Maybe in that milieu of power brokers it makes sense, then, that Cheng describes the council as throwing wrenches into student elections before and after they took place. He detailed how the outgoing council passed rules that retroactively gave them new powers, including the establishment of a purportedly independent "Election Commission" that disqualifies candidates for things like "violations of the spirit of the election rules," and charged the electoral body with obscuring the check box next to his name on the ballots.
After he was elected, Cheng said the "lame duck" council then passed rules to try to stop student governors from amending the school's constitution and passed rules that would require a "supermajority" of votes to do anything.
Is it any wonder that Harvard, a storied university that symbolizes the absolute best in American — nay, Western — academia is home to student politicians who take "vending machines" and "free doughnuts" so seriously that they're willing to enact legislative corruption as brazen as the North Carolina GOP's?
In popular culture, Harvard is just as likely to stir up recollections of Jeffrey Epstein's dirty money and its drawn-out admissions scandal as its academic accolades.

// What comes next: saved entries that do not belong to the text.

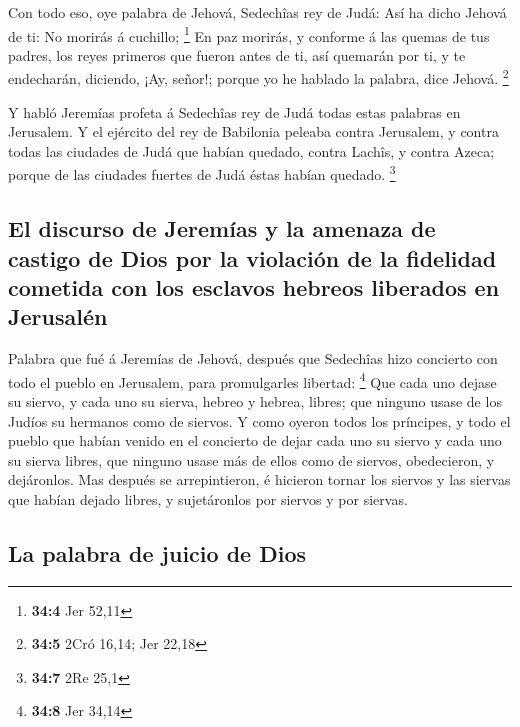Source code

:  Con todo eso, oye palabra de Jehová, Sedechîas rey de Judá:
Así ha dicho Jehová de ti: No morirás á cuchillo; \footnote{\textbf{34:4}
  Jer 52,11}  En paz morirás, y conforme á las quemas de tus
padres, los reyes primeros que fueron antes de ti, así quemarán por ti,
y te endecharán, diciendo, ¡Ay, señor!; porque yo he hablado la palabra,
dice Jehová. \footnote{\textbf{34:5} 2Cró 16,14; Jer 22,18}

 Y habló Jeremías profeta á Sedechîas rey de Judá todas
estas palabras en Jerusalem.  Y el ejército del rey de
Babilonia peleaba contra Jerusalem, y contra todas las ciudades de Judá
que habían quedado, contra Lachîs, y contra Azeca; porque de las
ciudades fuertes de Judá éstas habían quedado. \footnote{\textbf{34:7}
  2Re 25,1}

\hypertarget{el-discurso-de-jeremuxedas-y-la-amenaza-de-castigo-de-dios-por-la-violaciuxf3n-de-la-fidelidad-cometida-con-los-esclavos-hebreos-liberados-en-jerusaluxe9n}{%
\subsection{El discurso de Jeremías y la amenaza de castigo de Dios por
la violación de la fidelidad cometida con los esclavos hebreos liberados
en
Jerusalén}\label{el-discurso-de-jeremuxedas-y-la-amenaza-de-castigo-de-dios-por-la-violaciuxf3n-de-la-fidelidad-cometida-con-los-esclavos-hebreos-liberados-en-jerusaluxe9n}}

 Palabra que fué á Jeremías de Jehová, después que Sedechîas
hizo concierto con todo el pueblo en Jerusalem, para promulgarles
libertad: \footnote{\textbf{34:8} Jer 34,14}  Que cada uno
dejase su siervo, y cada uno su sierva, hebreo y hebrea, libres; que
ninguno usase de los Judíos su hermanos como de siervos.  Y
como oyeron todos los príncipes, y todo el pueblo que habían venido en
el concierto de dejar cada uno su siervo y cada uno su sierva libres,
que ninguno usase más de ellos como de siervos, obedecieron, y
dejáronlos.  Mas después se arrepintieron, é hicieron
tornar los siervos y las siervas que habían dejado libres, y
sujetáronlos por siervos y por siervas.

\hypertarget{la-palabra-de-juicio-de-dios}{%
\subsection{La palabra de juicio de
Dios}\label{la-palabra-de-juicio-de-dios}}

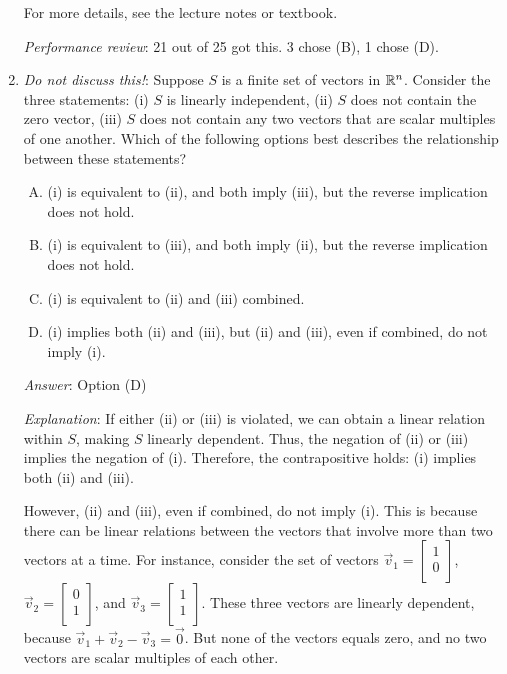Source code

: \documentclass[10pt]{amsart}
\begin{document}
\begin{enumerate}
  For more details, see the lecture notes or textbook.

  {\em Performance review}: 21 out of 25 got this. 3 chose (B), 1 chose (D).

\item {\em Do not discuss this!}: Suppose $S$ is a finite set of
  vectors in $\mathbb{R}^n$. Consider the three statements: (i) $S$ is
  linearly independent, (ii) $S$ does not contain the zero vector,
  (iii) $S$ does not contain any two vectors that are scalar multiples
  of one another. Which of the following options best describes the
  relationship between these statements?

  \begin{enumerate}[(A)]
  \item (i) is equivalent to (ii), and both imply (iii), but the
    reverse implication does not hold.
  \item (i) is equivalent to (iii), and both imply (ii), but the
    reverse implication does not hold.
  \item (i) is equivalent to (ii) and (iii) combined.
  \item (i) implies both (ii) and (iii), but (ii) and (iii), even if
    combined, do not imply (i).
  \end{enumerate}

  {\em Answer}: Option (D)

  {\em Explanation}: If either (ii) or (iii) is violated, we can
  obtain a linear relation within $S$, making $S$ linearly
  dependent. Thus, the negation of (ii) or (iii) implies the negation
  of (i). Therefore, the contrapositive holds: (i) implies both (ii)
  and (iii).

  However, (ii) and (iii), even if combined, do not imply (i). This is
  because there can be linear relations between the vectors that
  involve more than two vectors at a time. For instance, consider the
  set of vectors $\vec{v}_1 = \left[\begin{matrix} 1 \\ 0
      \\\end{matrix}\right]$, $\vec{v}_2 = \left[\begin{matrix} 0 \\ 1
      \\\end{matrix}\right]$, and $\vec{v}_3 = \left[\begin{matrix} 1
      \\ 1 \\\end{matrix}\right]$. These three vectors are linearly
  dependent, because $\vec{v}_1 + \vec{v}_2 - \vec{v}_3 =
  \vec{0}$. But none of the vectors equals zero, and no two vectors
  are scalar multiples of each other.


\end{enumerate}
\end{document}
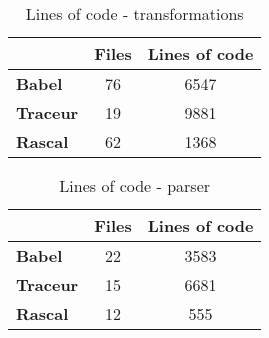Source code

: \begin{minipage}{0.45\linewidth}
\begin{table}
\centering
\caption{Lines of code - transformations}
\label{loc-transformations}
\begin{tabular}{@{}lcc@{}}
\toprule
              & {\bf Files} & \multicolumn{1}{l}{{\bf Lines of code}} \\ \midrule
{\bf Babel}   & 76          & 6547                                    \\
{\bf Traceur} & 19          & 9881                                    \\
{\bf Rascal}  & 62          & 1368                                    \\ \bottomrule
\end{tabular}
\end{table}
\end{minipage}
\hspace
\begin{minipage}{0.45\linewidth}
\begin{table}
\centering
\caption{Lines of code - parser}
\label{loc-parser}
\begin{tabular}{@{}lcc@{}}
\toprule
              & {\bf Files} & \multicolumn{1}{l}{{\bf Lines of code}} \\ \midrule
{\bf Babel}   & 22          & 3583                                    \\
{\bf Traceur} & 15          & 6681                                    \\
{\bf Rascal}  & 12          & 555                                    \\ \bottomrule
\end{tabular}
\end{table}
\end{minipage}

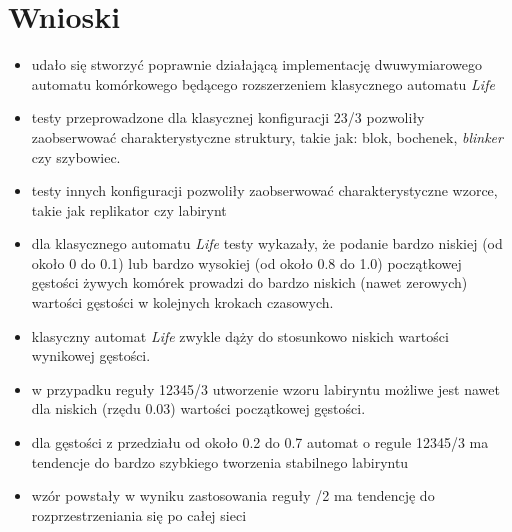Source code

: \documentclass[12pt] {article}
\begin{document}
\section{Wnioski}
\begin{itemize}
\item udało się stworzyć poprawnie działającą implementację dwuwymiarowego automatu komórkowego będącego rozszerzeniem klasycznego automatu \textit{Life}
\item testy przeprowadzone dla klasycznej konfiguracji 23/3 pozwoliły zaobserwować charakterystyczne struktury, takie jak: blok, bochenek, \textit{blinker} czy szybowiec.
\item testy innych konfiguracji pozwoliły zaobserwować charakterystyczne wzorce, takie jak replikator czy labirynt
\item dla klasycznego automatu \textit{Life} testy wykazały, że podanie bardzo niskiej (od około 0 do 0.1) lub bardzo wysokiej (od około 0.8 do 1.0) początkowej gęstości żywych komórek prowadzi do bardzo niskich (nawet zerowych) wartości gęstości w kolejnych krokach czasowych.
\item klasyczny automat \textit{Life} zwykle dąży do stosunkowo niskich wartości wynikowej gęstości.
\item w przypadku reguły 12345/3 utworzenie wzoru labiryntu możliwe jest nawet dla niskich (rzędu 0.03) wartości początkowej gęstości.
\item dla gęstości z przedziału od około 0.2 do 0.7 automat o regule 12345/3 ma tendencje do bardzo szybkiego tworzenia stabilnego labiryntu
\item wzór powstały w wyniku zastosowania reguły /2 ma tendencję do rozprzestrzeniania się po całej sieci
\end{itemize}

\newpage
\end{document}
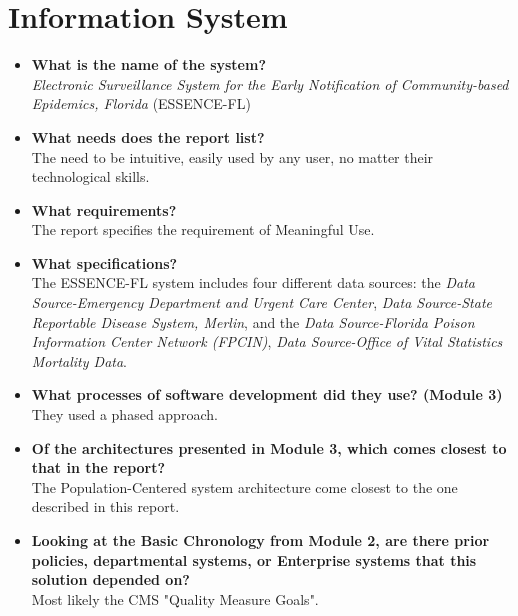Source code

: \documentclass{article}
\begin{document}
\section{Information System}
\begin{itemize}

\item{\textbf{What is the name of the system?}}\\
\textit{Electronic Surveillance System for the Early Notification of Community-based Epidemics, Florida} (ESSENCE-FL)

\item{\textbf{What needs does the report list?}}\\
The need to be intuitive, easily used by any user, no matter their technological skills.

\item{\textbf{What requirements?}}\\
The report specifies the requirement of Meaningful Use.

\item{\textbf{What specifications?}}\\
The ESSENCE-FL system includes four different data sources: the \textit{Data Source-Emergency Department and Urgent Care Center}, \textit{Data Source-State Reportable Disease System, Merlin}, and the \textit{Data Source-Florida Poison Information Center Network (FPCIN)}, \textit{Data Source-Office of Vital Statistics Mortality Data}.

\item{\textbf{What processes of software development did they use? (Module 3)}}\\
They used a phased approach.

\item{\textbf{Of the architectures presented in Module 3, which comes closest to that in the report?}}\\
The Population-Centered system architecture come closest to the one described in this report.

\item{\textbf{Looking at the Basic Chronology from Module 2, are there prior policies, departmental systems, or Enterprise systems that this solution depended on?}}\\
Most likely the CMS "Quality Measure Goals".

\end{itemize}
\end{document}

And anyone who's ever interacted with Harvard graduates knows how seriously they take themselves, and for those lucky enough not to, the experience can be replicated by watching "Friends from College," Keegan Michael-Key and Billy Eichner's Netflix show about a grownup toxic friend group who were produced in those hallowed halls.
People enter the Ivy League from lots of backgrounds — as legacies, as star athletes, and as uber-high-performing students. While it's unfair to paint all Harvard students with the same holier-than-thou brush, the reality of the cutthroat student culture of that ivory tower enclave is as well-illustrated in Cheng's op-ed as it is in that undersung classic, "Legally Blonde."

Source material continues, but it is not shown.